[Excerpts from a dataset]
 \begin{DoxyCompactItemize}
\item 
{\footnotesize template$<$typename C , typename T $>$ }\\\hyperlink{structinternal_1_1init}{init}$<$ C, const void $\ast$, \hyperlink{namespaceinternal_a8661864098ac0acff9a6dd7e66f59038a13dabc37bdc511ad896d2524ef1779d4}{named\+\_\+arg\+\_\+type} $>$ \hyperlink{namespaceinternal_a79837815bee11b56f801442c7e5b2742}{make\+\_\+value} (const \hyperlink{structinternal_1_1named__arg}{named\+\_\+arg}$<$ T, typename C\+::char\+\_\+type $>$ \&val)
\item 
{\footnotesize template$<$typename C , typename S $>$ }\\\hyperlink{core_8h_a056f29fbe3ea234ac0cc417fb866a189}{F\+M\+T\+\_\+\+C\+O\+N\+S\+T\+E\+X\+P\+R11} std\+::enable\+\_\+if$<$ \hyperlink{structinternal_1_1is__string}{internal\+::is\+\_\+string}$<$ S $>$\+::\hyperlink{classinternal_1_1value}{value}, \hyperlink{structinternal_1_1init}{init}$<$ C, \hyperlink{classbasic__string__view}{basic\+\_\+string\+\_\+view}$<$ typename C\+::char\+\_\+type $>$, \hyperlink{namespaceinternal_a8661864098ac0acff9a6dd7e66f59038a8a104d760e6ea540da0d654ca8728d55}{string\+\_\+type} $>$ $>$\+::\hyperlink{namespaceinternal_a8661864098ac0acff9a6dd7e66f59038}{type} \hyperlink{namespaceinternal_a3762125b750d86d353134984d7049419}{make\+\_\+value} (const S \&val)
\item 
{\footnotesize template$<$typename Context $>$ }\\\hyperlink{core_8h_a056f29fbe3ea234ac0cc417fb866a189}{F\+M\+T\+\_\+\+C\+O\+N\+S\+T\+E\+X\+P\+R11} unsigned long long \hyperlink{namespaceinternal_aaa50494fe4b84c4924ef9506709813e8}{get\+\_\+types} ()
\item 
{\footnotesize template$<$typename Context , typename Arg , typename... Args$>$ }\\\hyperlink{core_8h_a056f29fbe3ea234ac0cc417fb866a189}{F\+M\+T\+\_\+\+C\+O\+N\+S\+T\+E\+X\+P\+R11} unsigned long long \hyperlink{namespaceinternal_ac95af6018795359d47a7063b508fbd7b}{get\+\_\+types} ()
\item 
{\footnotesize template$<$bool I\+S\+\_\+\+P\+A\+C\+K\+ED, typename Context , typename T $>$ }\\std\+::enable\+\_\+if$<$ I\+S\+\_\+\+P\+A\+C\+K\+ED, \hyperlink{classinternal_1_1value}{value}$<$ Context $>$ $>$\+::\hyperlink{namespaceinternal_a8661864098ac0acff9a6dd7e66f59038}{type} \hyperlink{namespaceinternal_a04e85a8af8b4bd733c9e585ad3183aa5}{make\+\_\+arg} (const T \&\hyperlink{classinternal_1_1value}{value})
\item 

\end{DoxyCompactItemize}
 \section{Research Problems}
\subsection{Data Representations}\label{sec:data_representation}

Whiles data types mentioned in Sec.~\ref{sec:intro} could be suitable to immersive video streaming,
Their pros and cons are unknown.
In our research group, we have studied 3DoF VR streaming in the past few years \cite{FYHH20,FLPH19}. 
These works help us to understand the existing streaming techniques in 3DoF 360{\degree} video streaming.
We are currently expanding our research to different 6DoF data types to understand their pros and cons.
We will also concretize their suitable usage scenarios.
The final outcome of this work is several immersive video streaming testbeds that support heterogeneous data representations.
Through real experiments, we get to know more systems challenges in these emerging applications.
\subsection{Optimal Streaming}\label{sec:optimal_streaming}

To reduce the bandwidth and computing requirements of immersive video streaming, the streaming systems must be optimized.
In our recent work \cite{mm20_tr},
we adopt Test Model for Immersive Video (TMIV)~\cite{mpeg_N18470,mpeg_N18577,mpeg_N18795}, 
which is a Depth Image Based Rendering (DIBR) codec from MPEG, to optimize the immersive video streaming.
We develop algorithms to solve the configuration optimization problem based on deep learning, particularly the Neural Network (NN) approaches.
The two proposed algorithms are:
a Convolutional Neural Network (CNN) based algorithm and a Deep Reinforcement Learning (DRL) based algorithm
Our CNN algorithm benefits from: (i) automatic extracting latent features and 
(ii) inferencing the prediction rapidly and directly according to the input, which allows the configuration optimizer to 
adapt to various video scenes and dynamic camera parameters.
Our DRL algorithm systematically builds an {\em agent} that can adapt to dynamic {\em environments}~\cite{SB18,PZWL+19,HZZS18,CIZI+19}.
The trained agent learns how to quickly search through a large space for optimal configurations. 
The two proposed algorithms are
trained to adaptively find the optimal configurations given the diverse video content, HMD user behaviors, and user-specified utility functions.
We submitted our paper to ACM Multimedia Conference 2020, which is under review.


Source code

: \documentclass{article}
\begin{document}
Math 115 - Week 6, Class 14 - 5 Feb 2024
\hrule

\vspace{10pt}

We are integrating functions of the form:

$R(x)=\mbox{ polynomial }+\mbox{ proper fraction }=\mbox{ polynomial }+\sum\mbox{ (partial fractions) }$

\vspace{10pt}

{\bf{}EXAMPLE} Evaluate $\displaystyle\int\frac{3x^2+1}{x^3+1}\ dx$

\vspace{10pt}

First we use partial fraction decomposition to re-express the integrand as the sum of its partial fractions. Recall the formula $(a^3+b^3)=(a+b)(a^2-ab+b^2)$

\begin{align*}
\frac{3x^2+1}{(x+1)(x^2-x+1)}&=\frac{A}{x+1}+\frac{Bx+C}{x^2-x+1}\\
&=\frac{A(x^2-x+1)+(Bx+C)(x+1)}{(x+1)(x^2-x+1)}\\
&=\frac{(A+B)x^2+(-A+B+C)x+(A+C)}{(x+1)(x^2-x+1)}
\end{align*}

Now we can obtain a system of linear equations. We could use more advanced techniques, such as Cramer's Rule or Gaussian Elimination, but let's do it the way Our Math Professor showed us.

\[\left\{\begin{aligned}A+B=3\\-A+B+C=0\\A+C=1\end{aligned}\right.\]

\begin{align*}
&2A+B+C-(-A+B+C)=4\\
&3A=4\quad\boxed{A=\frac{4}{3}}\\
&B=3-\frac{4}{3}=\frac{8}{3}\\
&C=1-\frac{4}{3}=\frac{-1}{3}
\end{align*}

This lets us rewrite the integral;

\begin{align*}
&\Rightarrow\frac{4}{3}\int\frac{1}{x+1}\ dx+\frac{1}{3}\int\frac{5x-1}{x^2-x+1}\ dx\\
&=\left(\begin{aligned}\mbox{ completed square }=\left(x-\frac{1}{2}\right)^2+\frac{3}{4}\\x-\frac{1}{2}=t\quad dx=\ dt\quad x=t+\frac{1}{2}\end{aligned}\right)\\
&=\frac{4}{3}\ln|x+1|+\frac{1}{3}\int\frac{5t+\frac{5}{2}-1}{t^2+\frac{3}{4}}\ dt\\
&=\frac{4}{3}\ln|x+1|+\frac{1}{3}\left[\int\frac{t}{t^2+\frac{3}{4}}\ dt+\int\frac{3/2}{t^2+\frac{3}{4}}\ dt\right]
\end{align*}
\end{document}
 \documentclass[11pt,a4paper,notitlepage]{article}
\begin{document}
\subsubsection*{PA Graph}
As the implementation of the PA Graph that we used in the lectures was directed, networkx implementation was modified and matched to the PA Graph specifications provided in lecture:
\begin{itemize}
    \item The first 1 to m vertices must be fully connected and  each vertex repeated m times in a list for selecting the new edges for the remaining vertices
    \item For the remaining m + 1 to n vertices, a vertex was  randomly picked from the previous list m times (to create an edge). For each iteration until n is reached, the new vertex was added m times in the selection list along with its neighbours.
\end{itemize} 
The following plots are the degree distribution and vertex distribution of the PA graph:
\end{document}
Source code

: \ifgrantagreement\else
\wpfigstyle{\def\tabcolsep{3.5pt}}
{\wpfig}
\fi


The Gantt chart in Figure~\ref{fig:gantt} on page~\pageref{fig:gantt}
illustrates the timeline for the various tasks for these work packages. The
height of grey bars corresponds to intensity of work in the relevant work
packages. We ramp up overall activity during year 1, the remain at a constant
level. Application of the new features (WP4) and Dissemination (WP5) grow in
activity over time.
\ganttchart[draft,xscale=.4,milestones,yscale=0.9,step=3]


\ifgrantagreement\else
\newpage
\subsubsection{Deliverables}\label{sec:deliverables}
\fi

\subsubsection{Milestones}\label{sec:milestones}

--- What you need to do ---
How many lines of the entries above contain the word "Neural"? Give the number alone.

--- Result of this task ---
2